As AUTOSPORT revealed earlier this month, F1 team managers were called to a meeting with the FIA in Bahrain last week to discuss ideas to improve qualifying.
The meeting was put together because of concerns that too many drivers were electing to sit out the final qualifying session in a bid to save tyres for the race.
The proposed revisions featured drivers starting races on their Q2 tyres rather than Q3 rubber, extra tyres being provided for Q3 only, and Q1 being reduced from 20 to 18 minutes with Q3 lengthened to 12 minutes so that drivers can all complete two runs.
Those ideas were duly debated during Friday's meeting of F1's Strategy Group and AUTOSPORT has learned that they were approved.
The matter now needs to go to a vote of the FIA's World Motor Sport Council to be ratified before being put into the regulations in time for the Australian Grand Prix.
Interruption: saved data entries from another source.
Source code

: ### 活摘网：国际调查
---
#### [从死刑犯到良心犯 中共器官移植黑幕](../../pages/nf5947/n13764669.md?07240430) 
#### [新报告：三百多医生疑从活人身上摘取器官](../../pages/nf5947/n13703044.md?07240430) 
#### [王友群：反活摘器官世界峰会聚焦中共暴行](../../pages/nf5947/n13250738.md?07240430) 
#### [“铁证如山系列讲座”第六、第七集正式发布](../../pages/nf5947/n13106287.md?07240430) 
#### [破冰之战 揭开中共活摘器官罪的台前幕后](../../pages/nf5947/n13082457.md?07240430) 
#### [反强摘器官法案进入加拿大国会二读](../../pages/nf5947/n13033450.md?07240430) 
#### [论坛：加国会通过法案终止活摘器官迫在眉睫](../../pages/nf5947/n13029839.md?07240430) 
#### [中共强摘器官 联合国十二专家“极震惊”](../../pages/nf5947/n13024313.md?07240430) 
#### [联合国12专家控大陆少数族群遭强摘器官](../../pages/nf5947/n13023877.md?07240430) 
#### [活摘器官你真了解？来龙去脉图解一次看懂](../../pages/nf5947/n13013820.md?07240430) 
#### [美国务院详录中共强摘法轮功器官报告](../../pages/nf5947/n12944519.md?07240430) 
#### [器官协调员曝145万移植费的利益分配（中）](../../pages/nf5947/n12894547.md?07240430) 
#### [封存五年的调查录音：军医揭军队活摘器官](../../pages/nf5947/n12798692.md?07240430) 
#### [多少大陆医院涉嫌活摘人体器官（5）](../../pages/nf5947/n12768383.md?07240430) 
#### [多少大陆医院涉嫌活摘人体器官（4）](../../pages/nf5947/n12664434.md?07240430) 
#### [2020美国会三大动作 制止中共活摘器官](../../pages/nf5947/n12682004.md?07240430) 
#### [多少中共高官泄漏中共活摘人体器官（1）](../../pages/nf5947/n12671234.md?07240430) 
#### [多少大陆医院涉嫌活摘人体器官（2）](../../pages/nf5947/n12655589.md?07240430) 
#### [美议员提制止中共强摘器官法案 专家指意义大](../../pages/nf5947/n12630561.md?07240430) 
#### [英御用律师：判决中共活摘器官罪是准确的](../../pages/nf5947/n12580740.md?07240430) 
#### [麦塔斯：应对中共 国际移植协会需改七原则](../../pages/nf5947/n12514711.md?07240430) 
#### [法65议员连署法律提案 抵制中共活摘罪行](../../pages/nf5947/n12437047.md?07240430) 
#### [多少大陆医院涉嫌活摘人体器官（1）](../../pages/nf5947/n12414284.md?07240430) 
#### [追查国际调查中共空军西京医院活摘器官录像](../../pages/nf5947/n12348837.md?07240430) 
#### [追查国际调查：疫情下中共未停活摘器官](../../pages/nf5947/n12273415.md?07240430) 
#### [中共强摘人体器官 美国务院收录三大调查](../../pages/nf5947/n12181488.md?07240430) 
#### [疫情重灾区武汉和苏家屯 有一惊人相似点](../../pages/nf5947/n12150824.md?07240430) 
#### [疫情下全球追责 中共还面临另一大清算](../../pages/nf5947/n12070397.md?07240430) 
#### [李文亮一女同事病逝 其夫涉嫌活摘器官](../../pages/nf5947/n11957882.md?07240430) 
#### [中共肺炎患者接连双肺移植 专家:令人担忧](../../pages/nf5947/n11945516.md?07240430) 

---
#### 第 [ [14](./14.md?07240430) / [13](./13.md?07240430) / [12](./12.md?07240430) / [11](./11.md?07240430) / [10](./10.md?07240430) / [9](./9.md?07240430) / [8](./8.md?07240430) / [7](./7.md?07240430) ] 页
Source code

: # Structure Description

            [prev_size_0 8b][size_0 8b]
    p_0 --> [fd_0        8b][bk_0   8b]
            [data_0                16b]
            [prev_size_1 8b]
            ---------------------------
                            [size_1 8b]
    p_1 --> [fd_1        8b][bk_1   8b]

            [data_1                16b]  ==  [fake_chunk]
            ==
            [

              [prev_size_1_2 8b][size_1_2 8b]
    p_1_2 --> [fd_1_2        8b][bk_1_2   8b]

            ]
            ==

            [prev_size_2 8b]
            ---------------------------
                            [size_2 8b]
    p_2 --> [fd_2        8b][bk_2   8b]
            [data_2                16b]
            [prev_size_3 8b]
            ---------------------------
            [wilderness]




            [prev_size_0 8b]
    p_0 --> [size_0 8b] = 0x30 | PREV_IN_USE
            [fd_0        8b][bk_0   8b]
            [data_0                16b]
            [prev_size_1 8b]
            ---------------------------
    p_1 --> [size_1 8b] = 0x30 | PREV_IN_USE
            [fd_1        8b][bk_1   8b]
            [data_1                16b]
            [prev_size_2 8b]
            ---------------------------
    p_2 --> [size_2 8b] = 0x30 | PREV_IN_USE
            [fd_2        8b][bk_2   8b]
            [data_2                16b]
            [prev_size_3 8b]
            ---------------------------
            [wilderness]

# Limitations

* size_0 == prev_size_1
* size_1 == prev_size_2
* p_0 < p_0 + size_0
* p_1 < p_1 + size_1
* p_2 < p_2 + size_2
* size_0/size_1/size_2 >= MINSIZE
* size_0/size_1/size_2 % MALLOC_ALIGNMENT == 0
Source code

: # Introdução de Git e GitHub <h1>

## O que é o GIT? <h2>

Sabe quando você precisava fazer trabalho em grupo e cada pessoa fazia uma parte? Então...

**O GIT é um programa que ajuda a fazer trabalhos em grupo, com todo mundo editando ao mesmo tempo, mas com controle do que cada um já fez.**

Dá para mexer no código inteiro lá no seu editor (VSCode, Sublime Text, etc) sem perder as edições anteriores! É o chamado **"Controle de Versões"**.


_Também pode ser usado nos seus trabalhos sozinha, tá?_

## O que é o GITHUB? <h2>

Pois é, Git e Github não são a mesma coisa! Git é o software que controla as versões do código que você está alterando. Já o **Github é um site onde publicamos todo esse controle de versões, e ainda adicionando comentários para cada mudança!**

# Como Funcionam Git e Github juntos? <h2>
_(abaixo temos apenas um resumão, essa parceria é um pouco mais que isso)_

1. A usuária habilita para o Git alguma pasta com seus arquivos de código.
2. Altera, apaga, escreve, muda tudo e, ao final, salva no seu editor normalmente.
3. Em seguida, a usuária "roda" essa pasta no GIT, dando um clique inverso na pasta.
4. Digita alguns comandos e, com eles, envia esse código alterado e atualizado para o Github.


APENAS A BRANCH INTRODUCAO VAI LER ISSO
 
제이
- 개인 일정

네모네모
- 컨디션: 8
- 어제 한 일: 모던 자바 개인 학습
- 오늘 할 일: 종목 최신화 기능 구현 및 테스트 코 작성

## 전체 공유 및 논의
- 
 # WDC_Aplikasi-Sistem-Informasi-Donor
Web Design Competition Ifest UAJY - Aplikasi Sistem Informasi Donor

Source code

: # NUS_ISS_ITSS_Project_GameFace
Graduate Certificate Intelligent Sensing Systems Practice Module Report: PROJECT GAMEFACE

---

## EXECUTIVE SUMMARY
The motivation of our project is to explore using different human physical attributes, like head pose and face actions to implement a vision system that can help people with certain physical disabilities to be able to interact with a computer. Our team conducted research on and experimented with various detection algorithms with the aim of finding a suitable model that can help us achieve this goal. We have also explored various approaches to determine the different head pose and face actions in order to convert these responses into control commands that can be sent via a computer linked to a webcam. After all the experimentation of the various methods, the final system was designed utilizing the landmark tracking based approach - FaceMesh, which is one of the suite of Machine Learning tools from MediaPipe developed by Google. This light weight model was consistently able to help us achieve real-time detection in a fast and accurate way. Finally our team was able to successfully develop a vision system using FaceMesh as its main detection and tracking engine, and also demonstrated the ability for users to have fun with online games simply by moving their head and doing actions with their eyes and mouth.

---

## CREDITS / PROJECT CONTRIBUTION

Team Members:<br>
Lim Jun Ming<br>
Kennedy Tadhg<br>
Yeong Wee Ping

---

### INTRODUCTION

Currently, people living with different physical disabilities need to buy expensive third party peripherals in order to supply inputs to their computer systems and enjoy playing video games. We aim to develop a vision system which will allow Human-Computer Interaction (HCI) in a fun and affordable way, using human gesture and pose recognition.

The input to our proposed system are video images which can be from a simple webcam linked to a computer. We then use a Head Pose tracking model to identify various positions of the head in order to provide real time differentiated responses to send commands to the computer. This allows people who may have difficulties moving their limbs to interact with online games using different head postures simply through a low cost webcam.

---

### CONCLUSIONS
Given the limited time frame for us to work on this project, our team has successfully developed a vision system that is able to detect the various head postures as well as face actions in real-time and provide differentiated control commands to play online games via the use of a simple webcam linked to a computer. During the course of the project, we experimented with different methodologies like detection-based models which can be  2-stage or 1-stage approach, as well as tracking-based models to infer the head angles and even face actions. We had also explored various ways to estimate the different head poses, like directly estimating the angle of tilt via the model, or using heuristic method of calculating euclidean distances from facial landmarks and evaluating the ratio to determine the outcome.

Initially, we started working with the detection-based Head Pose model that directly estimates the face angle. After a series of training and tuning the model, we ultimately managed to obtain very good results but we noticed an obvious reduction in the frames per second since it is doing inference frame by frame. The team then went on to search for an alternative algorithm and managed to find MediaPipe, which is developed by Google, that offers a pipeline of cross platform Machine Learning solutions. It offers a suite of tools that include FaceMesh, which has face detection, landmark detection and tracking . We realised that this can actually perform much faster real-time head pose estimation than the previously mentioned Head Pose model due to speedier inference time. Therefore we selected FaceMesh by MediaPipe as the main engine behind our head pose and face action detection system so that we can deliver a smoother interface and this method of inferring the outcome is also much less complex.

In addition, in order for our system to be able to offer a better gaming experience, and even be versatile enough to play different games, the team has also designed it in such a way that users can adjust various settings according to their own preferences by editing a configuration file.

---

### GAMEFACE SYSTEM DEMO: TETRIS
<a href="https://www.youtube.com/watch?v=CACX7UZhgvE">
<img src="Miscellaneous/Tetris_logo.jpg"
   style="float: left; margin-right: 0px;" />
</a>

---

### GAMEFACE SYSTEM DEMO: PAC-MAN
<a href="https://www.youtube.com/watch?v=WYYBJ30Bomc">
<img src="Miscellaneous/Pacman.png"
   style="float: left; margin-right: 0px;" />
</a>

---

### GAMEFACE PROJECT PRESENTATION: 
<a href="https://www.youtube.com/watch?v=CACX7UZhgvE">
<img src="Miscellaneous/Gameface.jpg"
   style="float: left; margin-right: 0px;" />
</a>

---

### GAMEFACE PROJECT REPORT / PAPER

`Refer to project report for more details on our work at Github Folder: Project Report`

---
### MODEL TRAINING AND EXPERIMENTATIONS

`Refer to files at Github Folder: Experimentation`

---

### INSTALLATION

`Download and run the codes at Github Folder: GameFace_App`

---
The support of the governing body will be a formality though, with FIA president Jean Todt having told AUTOSPORT recently that he fully backed the changed.
"It's constructive to have a little review of qualifying. Some people say, 'no we cannot go out in Q3 because we don't have enough tyres,'" he said.
"We are not talking about getting involved in a revolution. By doing a little refinement, a little finetuning, we can get at something [better]."
Teams also discussed potential revisions to the engine homologation regulations, in light of Renault's problems, but these were rejected.
A push by Bernie Ecclestone to expand the controversial double points rule for the final three races of the season, rather than just the season finale, was also voted down.